La naturaleza extensiva de las ovejas y las cabras nos asegura del mantenimiento de una gran masa genética con lo que es poco probable que la consaguinidad sea un problema. A pesar de todo, se debe poner especial atención cuando se utilice la inseminación artificial en rebaños pequeños y/o próximos desde el punto de vista del parentesco (Bearden y Fuquay, 1982; Salamón, 1990; Noakes y Pearson, 1991; Hafez y Hafez, 2000).

Reproducción insegura

Cuando se emplee la inseminación artificial existen 2 posibilidades de inseguridad: 1) cuando se utilice semen fresco o congelado de sementales individuales y no se haya puesto especial atención a su etiquetado pueden surgir errores accidentales, sobre todo cuando se utilicen simultáneamente varios sementales, y 2) cuando el valor de los sementales se ha sobrestimado o determinado incorrectamente. Esto nos puede acarrear mas perdidas que ganancias. El uso de sementales con defectos inapreciables puede producir una rápida propagación de tales defectos (Salamón, 1990).

Propagación de enfermedades

Si los sementales no han sido controlados en lo que a enfermedades venéreas se refiere la inseminación artificial puede extender la enfermedad más rápidamente que la inseminación natural (Salamón, 1990; Hafez y Hafez, 2000).

Fertilidad reducida

En comparación con la inseminación natural, la inseminación artificial puede, bajo ciertas circunstancias, reducir la fertilidad, particularmente cuando no se empleen, apropiadamente, métodos de controlar el estío o en casos de poco cuidado por parte del personal auxiliar o por negligencias cuando se maneje el semen (Salamón, 1990).

Costos

Como con cualquier otra tecnología, han de tenerse en cuenta los costos a la hora de utilizar la inseminación artificial. Entre los costos se incluyen el empleo de los técnicos, equipo, fármacos y hormonas, registros y la compra de semen o selección y mantenimiento de sementales (Salamón, 1990).

PREPARACIÓN DE LAS HEMBRAS PARA LA INSEMINACIÓN ARTIFICIAL

Varias semanas antes de que comience un programa de inseminación artificial se debe poner especial atención al estado de las hembras y su preparación para la inseminación. El éxito del programa depende de la fertilidad de las hembras así como de la calidad del semen utilizado en la inseminación (BonDurant, 1979; Bearden y Fuquay, 1982; Salamón, 1990; Chemineau et al., 1991; Noakes y Pearson, 1991; Hafez y Hafez, 2000).

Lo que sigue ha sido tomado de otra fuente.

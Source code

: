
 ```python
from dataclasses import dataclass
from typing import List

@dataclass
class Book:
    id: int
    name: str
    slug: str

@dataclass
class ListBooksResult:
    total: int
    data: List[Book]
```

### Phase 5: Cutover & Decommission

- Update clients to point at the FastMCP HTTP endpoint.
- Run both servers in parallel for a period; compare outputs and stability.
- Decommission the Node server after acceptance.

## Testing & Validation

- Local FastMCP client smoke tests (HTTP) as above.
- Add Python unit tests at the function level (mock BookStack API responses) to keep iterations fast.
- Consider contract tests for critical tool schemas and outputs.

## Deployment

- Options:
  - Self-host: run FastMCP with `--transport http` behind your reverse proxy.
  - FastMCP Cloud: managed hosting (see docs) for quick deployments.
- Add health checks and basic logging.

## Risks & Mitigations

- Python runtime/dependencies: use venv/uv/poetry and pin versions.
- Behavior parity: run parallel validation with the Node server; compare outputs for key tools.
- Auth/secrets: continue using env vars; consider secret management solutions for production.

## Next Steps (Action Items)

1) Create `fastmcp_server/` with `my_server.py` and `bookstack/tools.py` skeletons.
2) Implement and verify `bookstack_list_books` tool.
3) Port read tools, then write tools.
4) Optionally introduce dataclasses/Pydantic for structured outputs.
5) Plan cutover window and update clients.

La inseminación artificial sólo tendrá éxito si se práctica en un determinado tiempo, con relación a la ovulación, o la aparición del estro. Por ello es necesario detectar el estro en las hembras que naturalmente sean cíclicas y controlar o sincronizar, el estro con el fin de que aparezca en un tiempo predeterminado. Algunos de los métodos de sincronización del estro están relacionados con un cierto descenso de la fertilidad y algunos son costosos en términos de material o laboriosidad; por ello, tiene ciertas ventajas el detectar el estro por métodos naturales.

Sin embargo la sincronización de estro tiene la ventaja de acortar el tiempo necesario para inseminar a rebaños enteros y facilitar el manejo durante la gestación y el parto. Por otro lado el control del estro hace posible el estimulo de la ovulación artificialmente, incrementándose la fertilidad (numero de hembras que conciben) y la fecundidad (numero de crías por hembra) (Quezada et al., 2004; Jiménez et al., 2004)

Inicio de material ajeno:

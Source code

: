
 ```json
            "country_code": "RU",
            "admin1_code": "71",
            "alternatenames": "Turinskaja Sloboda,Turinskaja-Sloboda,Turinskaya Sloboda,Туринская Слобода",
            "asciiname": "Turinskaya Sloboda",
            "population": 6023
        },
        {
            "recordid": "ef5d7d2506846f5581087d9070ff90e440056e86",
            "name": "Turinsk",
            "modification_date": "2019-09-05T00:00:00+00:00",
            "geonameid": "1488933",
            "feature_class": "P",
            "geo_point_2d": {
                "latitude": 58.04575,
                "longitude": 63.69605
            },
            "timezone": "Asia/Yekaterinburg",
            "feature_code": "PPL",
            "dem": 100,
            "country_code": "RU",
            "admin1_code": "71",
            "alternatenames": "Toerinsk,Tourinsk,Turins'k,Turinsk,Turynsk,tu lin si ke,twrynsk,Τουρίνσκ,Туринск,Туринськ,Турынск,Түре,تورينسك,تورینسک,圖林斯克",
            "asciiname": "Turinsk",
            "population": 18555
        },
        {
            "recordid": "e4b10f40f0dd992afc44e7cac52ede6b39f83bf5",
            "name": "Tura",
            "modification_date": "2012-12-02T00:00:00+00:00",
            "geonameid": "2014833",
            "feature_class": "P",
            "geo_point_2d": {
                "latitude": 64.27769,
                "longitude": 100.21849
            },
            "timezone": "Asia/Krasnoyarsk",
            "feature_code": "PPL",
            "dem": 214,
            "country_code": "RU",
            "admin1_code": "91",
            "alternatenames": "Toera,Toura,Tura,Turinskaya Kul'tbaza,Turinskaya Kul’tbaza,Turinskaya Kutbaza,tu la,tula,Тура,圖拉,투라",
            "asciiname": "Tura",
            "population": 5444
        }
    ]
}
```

Cuando se utilizan gonadotropinas exógenos para estimular la ovulación existe la ventaja adicional de que el tiempo en el que ocurre la ovulación disminuye, esto es, el tratamiento aumenta la sincronía de la ovulación y de ahí el éxito de las inseminaciones a tiempo fijado. La estimulación del estro y ovulación pueden también ser efectivo en la estación no reproductora, permitiéndose la reproducción fuera de estación (Salamón, 1990).

ÉPOCA DEL AÑO PARA PRACTICAR LA INSEMINACIÓN

Las ovejas y las cabras suelen ser juntadas o inseminadas durante la época natural de reproducción. Sin embrago, cuando se induce el estro y la ovulación las ovejas se pueden inseminar en cualquier época del año, siempre y cuando se disponga de semen de calidad suficiente. Para obtener semen fresco de buena calidad en época no reproductora hay que acudir a los rebaños que presenten menos estacionalidad y en algunos es imposible tenerlo. No obstante, se puede recoger semen de buena calidad en la estación reproductora y conservarlo congelado, para su posterior uso (BonDurant, 1979; Salamón, 1990; Chemineau et al., 1991; Noakes y Pearson, 1991; Cambell et al., 1996; Jiménez et al., 2004).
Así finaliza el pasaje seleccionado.